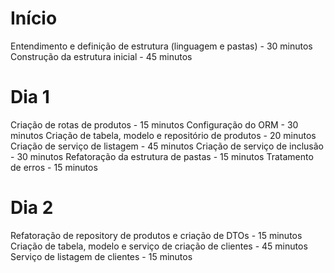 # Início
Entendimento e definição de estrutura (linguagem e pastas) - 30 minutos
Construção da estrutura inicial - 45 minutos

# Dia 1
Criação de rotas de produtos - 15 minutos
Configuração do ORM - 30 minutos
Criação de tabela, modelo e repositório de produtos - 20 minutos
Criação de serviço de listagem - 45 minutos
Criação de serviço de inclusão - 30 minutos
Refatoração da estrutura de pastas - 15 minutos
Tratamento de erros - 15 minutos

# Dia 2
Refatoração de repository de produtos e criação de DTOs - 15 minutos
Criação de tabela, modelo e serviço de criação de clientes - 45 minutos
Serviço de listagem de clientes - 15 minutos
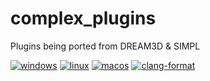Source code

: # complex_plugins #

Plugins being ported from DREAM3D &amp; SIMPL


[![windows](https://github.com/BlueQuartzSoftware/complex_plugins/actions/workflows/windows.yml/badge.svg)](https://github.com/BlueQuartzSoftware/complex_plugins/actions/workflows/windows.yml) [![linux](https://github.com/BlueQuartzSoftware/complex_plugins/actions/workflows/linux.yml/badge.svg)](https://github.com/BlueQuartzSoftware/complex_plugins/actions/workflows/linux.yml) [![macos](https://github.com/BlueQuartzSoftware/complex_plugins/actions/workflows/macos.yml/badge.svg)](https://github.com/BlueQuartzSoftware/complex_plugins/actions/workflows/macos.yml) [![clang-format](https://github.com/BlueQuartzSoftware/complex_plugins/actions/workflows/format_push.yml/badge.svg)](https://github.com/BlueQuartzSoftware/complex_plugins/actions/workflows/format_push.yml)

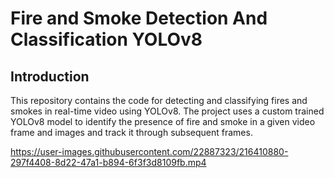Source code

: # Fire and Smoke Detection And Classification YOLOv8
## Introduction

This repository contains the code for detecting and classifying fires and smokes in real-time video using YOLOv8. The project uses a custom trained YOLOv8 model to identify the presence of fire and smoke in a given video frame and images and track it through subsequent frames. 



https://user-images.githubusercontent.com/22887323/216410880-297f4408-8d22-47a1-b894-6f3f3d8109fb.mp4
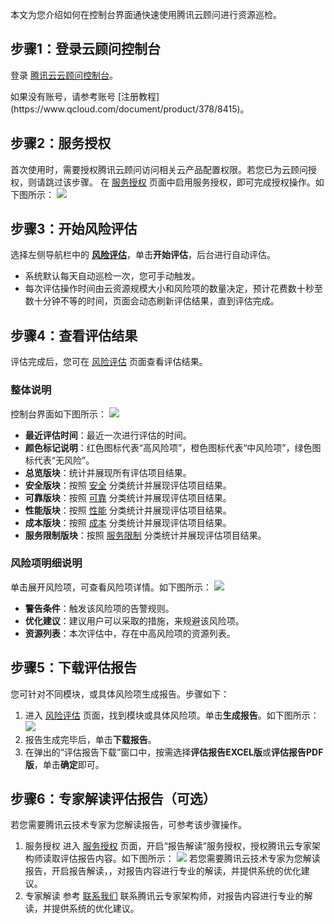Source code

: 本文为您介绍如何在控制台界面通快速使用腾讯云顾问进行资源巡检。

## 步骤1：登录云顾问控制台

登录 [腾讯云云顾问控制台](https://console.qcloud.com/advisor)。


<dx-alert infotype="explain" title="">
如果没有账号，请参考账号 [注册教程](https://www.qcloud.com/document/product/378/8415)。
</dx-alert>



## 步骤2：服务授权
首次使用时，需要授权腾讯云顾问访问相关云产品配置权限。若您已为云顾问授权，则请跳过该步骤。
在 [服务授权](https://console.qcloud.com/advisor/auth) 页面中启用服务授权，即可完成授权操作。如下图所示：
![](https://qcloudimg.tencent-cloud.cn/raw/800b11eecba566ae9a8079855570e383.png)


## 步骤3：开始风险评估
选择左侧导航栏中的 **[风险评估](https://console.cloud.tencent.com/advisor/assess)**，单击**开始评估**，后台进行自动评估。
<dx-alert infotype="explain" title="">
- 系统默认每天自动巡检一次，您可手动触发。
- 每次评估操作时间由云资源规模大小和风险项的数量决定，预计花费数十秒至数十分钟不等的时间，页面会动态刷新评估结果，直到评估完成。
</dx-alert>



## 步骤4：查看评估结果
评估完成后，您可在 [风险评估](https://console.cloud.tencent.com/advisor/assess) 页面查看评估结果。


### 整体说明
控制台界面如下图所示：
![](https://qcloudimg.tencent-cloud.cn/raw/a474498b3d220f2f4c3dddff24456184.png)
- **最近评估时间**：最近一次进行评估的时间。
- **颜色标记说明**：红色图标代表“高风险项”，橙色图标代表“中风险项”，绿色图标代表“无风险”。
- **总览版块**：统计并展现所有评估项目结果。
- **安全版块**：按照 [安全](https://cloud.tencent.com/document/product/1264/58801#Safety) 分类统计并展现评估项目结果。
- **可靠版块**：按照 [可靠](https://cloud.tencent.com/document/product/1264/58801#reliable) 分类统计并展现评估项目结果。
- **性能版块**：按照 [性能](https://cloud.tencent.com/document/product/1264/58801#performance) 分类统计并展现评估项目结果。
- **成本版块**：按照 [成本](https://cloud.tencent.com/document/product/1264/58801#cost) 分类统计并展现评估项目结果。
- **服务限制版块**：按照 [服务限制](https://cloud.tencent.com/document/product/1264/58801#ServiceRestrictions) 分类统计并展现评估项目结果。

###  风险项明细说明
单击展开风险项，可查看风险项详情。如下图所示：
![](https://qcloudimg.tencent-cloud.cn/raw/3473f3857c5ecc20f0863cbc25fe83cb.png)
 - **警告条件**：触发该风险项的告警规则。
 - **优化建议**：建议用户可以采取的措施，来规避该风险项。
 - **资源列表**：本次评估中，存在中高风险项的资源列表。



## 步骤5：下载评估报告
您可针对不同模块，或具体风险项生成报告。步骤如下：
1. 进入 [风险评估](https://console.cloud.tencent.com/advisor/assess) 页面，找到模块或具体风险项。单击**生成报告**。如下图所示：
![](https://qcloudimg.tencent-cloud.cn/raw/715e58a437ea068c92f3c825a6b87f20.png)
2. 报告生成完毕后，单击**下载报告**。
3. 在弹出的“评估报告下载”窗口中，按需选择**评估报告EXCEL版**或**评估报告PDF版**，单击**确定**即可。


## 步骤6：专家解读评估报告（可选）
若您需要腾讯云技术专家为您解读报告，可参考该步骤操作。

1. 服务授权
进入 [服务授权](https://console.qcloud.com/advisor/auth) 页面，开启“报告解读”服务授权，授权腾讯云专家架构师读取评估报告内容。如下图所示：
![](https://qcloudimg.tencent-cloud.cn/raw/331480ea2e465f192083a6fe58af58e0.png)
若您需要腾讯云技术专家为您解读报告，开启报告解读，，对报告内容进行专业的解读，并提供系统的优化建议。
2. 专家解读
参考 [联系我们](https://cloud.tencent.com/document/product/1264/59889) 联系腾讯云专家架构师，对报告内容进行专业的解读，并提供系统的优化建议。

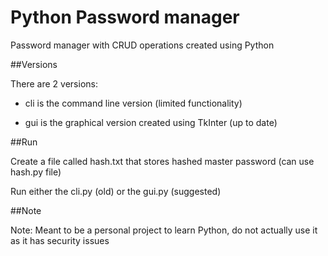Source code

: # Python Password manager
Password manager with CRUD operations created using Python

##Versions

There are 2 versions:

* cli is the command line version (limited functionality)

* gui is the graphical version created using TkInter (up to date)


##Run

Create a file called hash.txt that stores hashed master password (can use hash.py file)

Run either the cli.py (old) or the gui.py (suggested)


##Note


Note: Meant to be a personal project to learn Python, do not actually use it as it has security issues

◆ ◆ ◆ ◆ ◆ ◆ ◆

**PROBLEM STATEMENT:** Report, with a number and no other words, how many lines of the listing contain "project".

**WORKED SOLUTION:** 2